Trivia / The Sting

  • Dawson Casting: One of the few complaints about the movie was that Robert Redford seemed too old to be playing a rookie character like Hooker.
  • Dueling-Stars Movie: It stars Paul Newman and Robert Redford. Need we say more?
  • Playing Against Type: Paul Newman had been advised to avoid doing comedy films, because he didn't have the light touch needed to play comedy. Part of the reason Newman wanted to play Henry Gondorff was to prove that he could play comedy as well as drama.
  • Reality Subtext: Robert Shaw, who plays Doyle Lonnegan, injured his knee just before the shooting began. He incorporated the resulting limp into his performance.

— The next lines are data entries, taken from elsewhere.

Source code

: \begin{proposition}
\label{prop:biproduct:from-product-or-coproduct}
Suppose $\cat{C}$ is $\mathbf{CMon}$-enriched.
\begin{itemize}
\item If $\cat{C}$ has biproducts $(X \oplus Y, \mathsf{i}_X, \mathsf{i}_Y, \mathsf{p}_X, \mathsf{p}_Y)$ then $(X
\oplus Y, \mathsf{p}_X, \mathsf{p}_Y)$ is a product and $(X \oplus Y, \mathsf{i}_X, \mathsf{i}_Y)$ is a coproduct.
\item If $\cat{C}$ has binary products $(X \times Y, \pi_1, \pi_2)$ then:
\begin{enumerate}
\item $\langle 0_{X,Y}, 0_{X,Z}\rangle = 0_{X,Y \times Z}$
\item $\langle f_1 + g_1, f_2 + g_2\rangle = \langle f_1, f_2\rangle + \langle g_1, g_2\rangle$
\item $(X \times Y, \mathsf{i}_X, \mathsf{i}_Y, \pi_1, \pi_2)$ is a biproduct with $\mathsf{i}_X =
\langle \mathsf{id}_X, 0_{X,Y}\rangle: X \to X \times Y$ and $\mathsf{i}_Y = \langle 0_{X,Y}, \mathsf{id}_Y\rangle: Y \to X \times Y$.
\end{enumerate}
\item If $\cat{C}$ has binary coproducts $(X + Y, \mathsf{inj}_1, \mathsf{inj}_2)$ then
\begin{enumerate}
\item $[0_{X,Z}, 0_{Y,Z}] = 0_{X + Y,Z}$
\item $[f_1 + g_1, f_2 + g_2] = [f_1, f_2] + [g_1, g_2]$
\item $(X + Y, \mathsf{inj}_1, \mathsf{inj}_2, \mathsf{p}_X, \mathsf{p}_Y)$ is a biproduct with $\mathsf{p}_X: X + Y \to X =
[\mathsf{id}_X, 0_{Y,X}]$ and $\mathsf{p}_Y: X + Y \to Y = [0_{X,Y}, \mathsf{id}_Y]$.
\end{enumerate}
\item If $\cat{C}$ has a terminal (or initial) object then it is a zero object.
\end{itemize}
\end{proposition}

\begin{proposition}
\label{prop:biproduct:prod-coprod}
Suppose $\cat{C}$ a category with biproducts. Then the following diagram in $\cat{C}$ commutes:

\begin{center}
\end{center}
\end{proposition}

  • Recycled Script: Much of the plot appears in the Orson Welles radio program episode of The Lives of Harry Lime entitled "Horse Play." It was on radio in 1951.
  • The Red Stapler: Similarly to what Bonnie and Clyde had done for women, the film's 1930's-inspired fashions ignited a trend in men's clothes across the country with gangster suits briefly becoming all the rage.
  • Revival by Commercialization: The film revived interest in Scott Joplin's music, particularly "The Entertainer".
  • Talent Double: Technical adviser John Scarne doubled for Paul Newman's hands in the film. It was he who did all of the card manipulations and deck switching in the film. It would have taken a long time for someone to be able to master all of the card routines shown. In the film, we see Scarne's hands disappear off screen; a clever invisible cut hides the switch; Newman's hands return, and the camera pans up to his face.
  • What Could Have Been: Jack Nicholson turned down the role of Johnny Hooker because he didn't want to do such a commercial film at the time. Warren Beatty also passed on it.
    • Lee Van Cleef was considered for Henry Gondorff.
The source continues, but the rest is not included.